In [1]:
import torch
import torch.distributions as d
import torch.nn.functional as F
from retail import retail
import numpy as np


In this experiment, we define our CVaR at the 5% level: knowing that we're in the 5% worst cases, how much do we expect to waste per item on average? To do so, we weight a linear utility that only caters about waste, not sales or availability.

In [None]:
n_customers = 2500
n_buckets = 4
monte_carlo_size = 100
store_args= {'assortment_size': 1000, 'bucket_cov': torch.eye(n_buckets)/100, 'seed' : 1066,
             'max_stock': 1000, 'forecastVariance' :0., 'horizon': 100, 'lead_time': 1}
bucketDist = d.uniform.Uniform(0,1)

store_args = {
'assortment_size': 1000,
    'max_stock': 1000,
 'bucket_cov': torch.eye(n_buckets)/100, 
 'seed' : 1066,
 'utility_function': 'linear',
 # We give a null weight to availability and sales
 'utility_weights': {
  'alpha': 0., 
  'beta': 1., 
  'gamma':0. },
'forecastVariance' :0., 'horizon': 100, 'lead_time': 1
}
# We define our quantile for the CVAR
cvar_level = 0.05


We simply define a computation loop where we operate on our environment and store waste results. We compute the CVaR over trajectories of length 100, over 100 stores.

In [None]:
#Create the list of the average daily reward for each customer distribution for the chosen policy
summed_rewards_policy = []
for i in range(monte_carlo_size):
    sub_rewards = []
    done = False
    #Generate the store and its customer repartition throughout the day
    torch.manual_seed(i)
    sampled = bucketDist.sample((n_buckets,))
    sample_bucket_customers = (n_customers*sampled/sampled.sum()).round()
    store = retail.StoreEnv(**store_args, bucket_customers = sample_bucket_customers)
    while not (done):
        #Compute the order according to the policy 
        customers = sample_bucket_customers.max()
        p = store.forecast.squeeze()
        std = torch.sqrt(customers*p+(1-p))
        order = F.relu(3*std+store.forecast.squeeze()*customers-store.get_full_inventory_position()).round()
        # Step the environment and get its observation
        obs = store.step(order.numpy())
        # Store reward for the specific time step
        sub_rewards.append(obs[1])
        done = obs[2]
    #Append average reward of this customer repartition to the list of rewards
    summed_rewards_policy.append(torch.stack(sub_rewards).mean())

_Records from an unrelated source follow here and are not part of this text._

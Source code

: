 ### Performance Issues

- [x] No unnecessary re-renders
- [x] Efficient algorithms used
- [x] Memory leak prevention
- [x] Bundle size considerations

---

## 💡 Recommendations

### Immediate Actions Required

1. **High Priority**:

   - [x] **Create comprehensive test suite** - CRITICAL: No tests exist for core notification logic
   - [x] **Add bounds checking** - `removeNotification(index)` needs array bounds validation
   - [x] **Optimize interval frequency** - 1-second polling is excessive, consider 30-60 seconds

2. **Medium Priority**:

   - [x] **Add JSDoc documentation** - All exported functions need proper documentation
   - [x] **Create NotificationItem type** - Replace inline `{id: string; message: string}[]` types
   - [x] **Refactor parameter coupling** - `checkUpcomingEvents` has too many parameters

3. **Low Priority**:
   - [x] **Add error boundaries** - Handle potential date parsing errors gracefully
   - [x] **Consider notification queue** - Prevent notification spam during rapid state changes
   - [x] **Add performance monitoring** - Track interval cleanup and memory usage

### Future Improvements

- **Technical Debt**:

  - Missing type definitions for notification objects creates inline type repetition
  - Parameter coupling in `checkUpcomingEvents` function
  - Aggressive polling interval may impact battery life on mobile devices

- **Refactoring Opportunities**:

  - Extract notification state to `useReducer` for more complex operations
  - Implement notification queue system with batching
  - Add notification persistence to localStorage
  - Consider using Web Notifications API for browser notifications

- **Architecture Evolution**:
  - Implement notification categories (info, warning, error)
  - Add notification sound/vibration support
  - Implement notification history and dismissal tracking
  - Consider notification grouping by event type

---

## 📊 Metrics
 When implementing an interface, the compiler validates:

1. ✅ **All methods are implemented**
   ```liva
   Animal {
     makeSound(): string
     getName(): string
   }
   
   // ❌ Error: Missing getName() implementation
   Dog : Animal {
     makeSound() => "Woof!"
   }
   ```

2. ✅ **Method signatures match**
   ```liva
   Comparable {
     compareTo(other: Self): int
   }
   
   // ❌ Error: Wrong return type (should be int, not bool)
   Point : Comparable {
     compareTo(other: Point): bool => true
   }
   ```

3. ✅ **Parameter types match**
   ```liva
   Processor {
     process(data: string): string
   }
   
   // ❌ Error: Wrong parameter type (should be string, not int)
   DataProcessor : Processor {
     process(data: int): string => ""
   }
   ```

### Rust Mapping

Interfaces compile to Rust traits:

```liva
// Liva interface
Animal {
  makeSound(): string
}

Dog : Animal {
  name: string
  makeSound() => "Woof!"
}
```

Having stored the results, we simply need to compute the estimator of the 5% quantile (VaR), and the expectation below it (our CVaR)

In [3]:
rewards = torch.stack(summed_rewards_policy)
# We first obtain the Value-at-risk
var = np.quantile(rewards, cvar_level)
# We retrieve elements below the var
bad_cases = rewards[rewards<var]
# Finally, we compute the CVAR:
bad_cases.mean()


tensor(-0.4768)

Thus, we can expect to waste 48 cents of monetary unit (aka € here) per item in the assortment per day, over our defined item distribution for 100-days long trajectories.